[Task to complete] Write out everything in the records exactly, apart from the pictures.

[Data to examine]
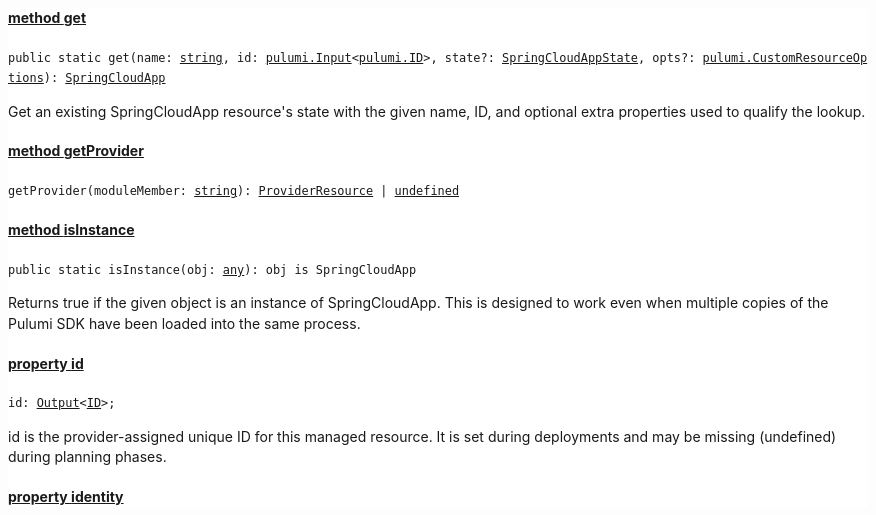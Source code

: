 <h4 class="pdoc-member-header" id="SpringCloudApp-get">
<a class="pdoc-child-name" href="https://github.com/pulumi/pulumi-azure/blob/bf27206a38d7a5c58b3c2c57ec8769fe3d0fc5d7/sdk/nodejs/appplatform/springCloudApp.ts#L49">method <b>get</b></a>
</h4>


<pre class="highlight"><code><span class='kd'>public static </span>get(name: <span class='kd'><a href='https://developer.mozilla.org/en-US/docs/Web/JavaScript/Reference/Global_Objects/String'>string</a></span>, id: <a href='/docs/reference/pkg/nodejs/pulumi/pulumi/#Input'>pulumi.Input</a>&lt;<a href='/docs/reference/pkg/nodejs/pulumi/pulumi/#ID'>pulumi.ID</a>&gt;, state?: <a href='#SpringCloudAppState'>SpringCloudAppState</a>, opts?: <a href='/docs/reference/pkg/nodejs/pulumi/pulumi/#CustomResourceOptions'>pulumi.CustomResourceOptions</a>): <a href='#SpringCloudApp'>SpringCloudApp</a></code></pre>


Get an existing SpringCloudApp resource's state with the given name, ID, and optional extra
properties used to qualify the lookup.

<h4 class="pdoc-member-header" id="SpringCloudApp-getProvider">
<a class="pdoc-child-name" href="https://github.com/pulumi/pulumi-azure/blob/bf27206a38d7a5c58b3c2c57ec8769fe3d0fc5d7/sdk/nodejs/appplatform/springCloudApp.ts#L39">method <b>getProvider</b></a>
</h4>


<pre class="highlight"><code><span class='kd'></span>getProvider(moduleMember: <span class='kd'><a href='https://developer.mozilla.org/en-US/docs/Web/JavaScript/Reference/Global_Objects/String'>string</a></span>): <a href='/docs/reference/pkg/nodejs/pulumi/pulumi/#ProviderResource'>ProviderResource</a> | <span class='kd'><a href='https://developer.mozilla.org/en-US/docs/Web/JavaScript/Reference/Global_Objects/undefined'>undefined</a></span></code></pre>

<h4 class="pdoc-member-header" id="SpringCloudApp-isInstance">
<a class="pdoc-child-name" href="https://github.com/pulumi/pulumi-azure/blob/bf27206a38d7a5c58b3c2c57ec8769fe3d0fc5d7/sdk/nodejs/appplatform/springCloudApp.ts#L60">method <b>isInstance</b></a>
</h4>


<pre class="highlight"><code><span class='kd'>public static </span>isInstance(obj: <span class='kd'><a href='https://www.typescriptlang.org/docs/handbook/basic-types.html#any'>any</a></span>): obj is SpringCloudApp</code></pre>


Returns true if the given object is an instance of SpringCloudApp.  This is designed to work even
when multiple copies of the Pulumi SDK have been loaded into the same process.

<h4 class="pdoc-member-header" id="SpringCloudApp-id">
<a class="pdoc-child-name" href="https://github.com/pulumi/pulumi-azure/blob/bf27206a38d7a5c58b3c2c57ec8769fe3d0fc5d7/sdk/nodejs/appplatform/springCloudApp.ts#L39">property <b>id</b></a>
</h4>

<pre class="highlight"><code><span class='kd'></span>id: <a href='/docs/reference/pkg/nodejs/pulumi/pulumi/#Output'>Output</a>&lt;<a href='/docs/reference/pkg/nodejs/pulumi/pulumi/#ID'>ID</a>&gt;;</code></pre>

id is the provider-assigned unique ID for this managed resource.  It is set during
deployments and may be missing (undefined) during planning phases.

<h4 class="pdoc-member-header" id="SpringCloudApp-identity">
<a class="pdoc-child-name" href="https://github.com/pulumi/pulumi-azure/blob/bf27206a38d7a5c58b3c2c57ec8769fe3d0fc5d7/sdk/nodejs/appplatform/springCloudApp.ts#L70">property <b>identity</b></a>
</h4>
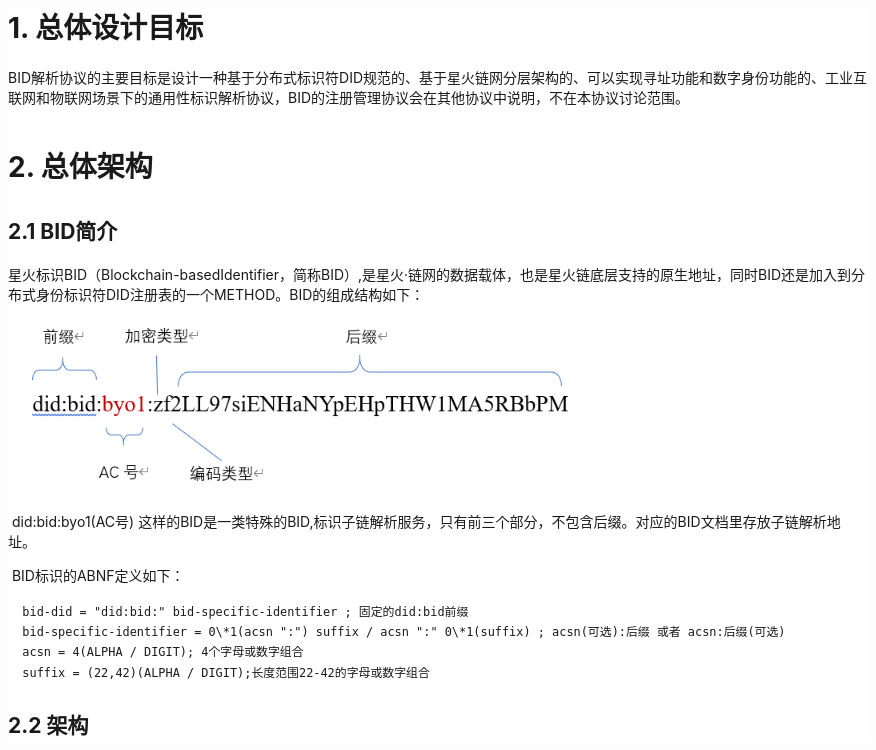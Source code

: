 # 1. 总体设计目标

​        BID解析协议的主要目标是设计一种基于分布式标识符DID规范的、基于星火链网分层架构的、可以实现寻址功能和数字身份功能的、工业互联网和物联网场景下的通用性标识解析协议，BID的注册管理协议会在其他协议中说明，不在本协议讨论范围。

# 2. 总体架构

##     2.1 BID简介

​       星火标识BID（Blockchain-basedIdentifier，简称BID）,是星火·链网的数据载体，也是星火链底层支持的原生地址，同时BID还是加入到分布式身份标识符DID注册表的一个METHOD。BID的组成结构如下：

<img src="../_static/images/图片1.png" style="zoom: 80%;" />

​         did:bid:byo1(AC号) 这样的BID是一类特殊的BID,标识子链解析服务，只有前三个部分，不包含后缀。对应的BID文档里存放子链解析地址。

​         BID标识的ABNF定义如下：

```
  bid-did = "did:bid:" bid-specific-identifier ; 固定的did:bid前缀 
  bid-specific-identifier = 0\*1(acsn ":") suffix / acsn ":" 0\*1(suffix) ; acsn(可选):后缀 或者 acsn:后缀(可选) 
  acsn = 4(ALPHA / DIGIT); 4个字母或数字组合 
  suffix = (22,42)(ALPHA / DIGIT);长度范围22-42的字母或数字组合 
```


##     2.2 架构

[Output below]
Source code

: <h4 class="pdoc-member-header" id="SpringCloudApp-get">
<a class="pdoc-child-name" href="https://github.com/pulumi/pulumi-azure/blob/bf27206a38d7a5c58b3c2c57ec8769fe3d0fc5d7/sdk/nodejs/appplatform/springCloudApp.ts#L49">method <b>get</b></a>
</h4>


<pre class="highlight"><code><span class='kd'>public static </span>get(name: <span class='kd'><a href='https://developer.mozilla.org/en-US/docs/Web/JavaScript/Reference/Global_Objects/String'>string</a></span>, id: <a href='/docs/reference/pkg/nodejs/pulumi/pulumi/#Input'>pulumi.Input</a>&lt;<a href='/docs/reference/pkg/nodejs/pulumi/pulumi/#ID'>pulumi.ID</a>&gt;, state?: <a href='#SpringCloudAppState'>SpringCloudAppState</a>, opts?: <a href='/docs/reference/pkg/nodejs/pulumi/pulumi/#CustomResourceOptions'>pulumi.CustomResourceOptions</a>): <a href='#SpringCloudApp'>SpringCloudApp</a></code></pre>


Get an existing SpringCloudApp resource's state with the given name, ID, and optional extra
properties used to qualify the lookup.

<h4 class="pdoc-member-header" id="SpringCloudApp-getProvider">
<a class="pdoc-child-name" href="https://github.com/pulumi/pulumi-azure/blob/bf27206a38d7a5c58b3c2c57ec8769fe3d0fc5d7/sdk/nodejs/appplatform/springCloudApp.ts#L39">method <b>getProvider</b></a>
</h4>


<pre class="highlight"><code><span class='kd'></span>getProvider(moduleMember: <span class='kd'><a href='https://developer.mozilla.org/en-US/docs/Web/JavaScript/Reference/Global_Objects/String'>string</a></span>): <a href='/docs/reference/pkg/nodejs/pulumi/pulumi/#ProviderResource'>ProviderResource</a> | <span class='kd'><a href='https://developer.mozilla.org/en-US/docs/Web/JavaScript/Reference/Global_Objects/undefined'>undefined</a></span></code></pre>

<h4 class="pdoc-member-header" id="SpringCloudApp-isInstance">
<a class="pdoc-child-name" href="https://github.com/pulumi/pulumi-azure/blob/bf27206a38d7a5c58b3c2c57ec8769fe3d0fc5d7/sdk/nodejs/appplatform/springCloudApp.ts#L60">method <b>isInstance</b></a>
</h4>


<pre class="highlight"><code><span class='kd'>public static </span>isInstance(obj: <span class='kd'><a href='https://www.typescriptlang.org/docs/handbook/basic-types.html#any'>any</a></span>): obj is SpringCloudApp</code></pre>


Returns true if the given object is an instance of SpringCloudApp.  This is designed to work even
when multiple copies of the Pulumi SDK have been loaded into the same process.

<h4 class="pdoc-member-header" id="SpringCloudApp-id">
<a class="pdoc-child-name" href="https://github.com/pulumi/pulumi-azure/blob/bf27206a38d7a5c58b3c2c57ec8769fe3d0fc5d7/sdk/nodejs/appplatform/springCloudApp.ts#L39">property <b>id</b></a>
</h4>

<pre class="highlight"><code><span class='kd'></span>id: <a href='/docs/reference/pkg/nodejs/pulumi/pulumi/#Output'>Output</a>&lt;<a href='/docs/reference/pkg/nodejs/pulumi/pulumi/#ID'>ID</a>&gt;;</code></pre>

id is the provider-assigned unique ID for this managed resource.  It is set during
deployments and may be missing (undefined) during planning phases.

<h4 class="pdoc-member-header" id="SpringCloudApp-identity">
<a class="pdoc-child-name" href="https://github.com/pulumi/pulumi-azure/blob/bf27206a38d7a5c58b3c2c57ec8769fe3d0fc5d7/sdk/nodejs/appplatform/springCloudApp.ts#L70">property <b>identity</b></a>
</h4>
Source code

: # 1. 总体设计目标

​        BID解析协议的主要目标是设计一种基于分布式标识符DID规范的、基于星火链网分层架构的、可以实现寻址功能和数字身份功能的、工业互联网和物联网场景下的通用性标识解析协议，BID的注册管理协议会在其他协议中说明，不在本协议讨论范围。

# 2. 总体架构

##     2.1 BID简介

​       星火标识BID（Blockchain-basedIdentifier，简称BID）,是星火·链网的数据载体，也是星火链底层支持的原生地址，同时BID还是加入到分布式身份标识符DID注册表的一个METHOD。BID的组成结构如下：

<img src="../_static/images/图片1.png" style="zoom: 80%;" />

​         did:bid:byo1(AC号) 这样的BID是一类特殊的BID,标识子链解析服务，只有前三个部分，不包含后缀。对应的BID文档里存放子链解析地址。

​         BID标识的ABNF定义如下：

```
  bid-did = "did:bid:" bid-specific-identifier ; 固定的did:bid前缀 
  bid-specific-identifier = 0\*1(acsn ":") suffix / acsn ":" 0\*1(suffix) ; acsn(可选):后缀 或者 acsn:后缀(可选) 
  acsn = 4(ALPHA / DIGIT); 4个字母或数字组合 
  suffix = (22,42)(ALPHA / DIGIT);长度范围22-42的字母或数字组合 
```


##     2.2 架构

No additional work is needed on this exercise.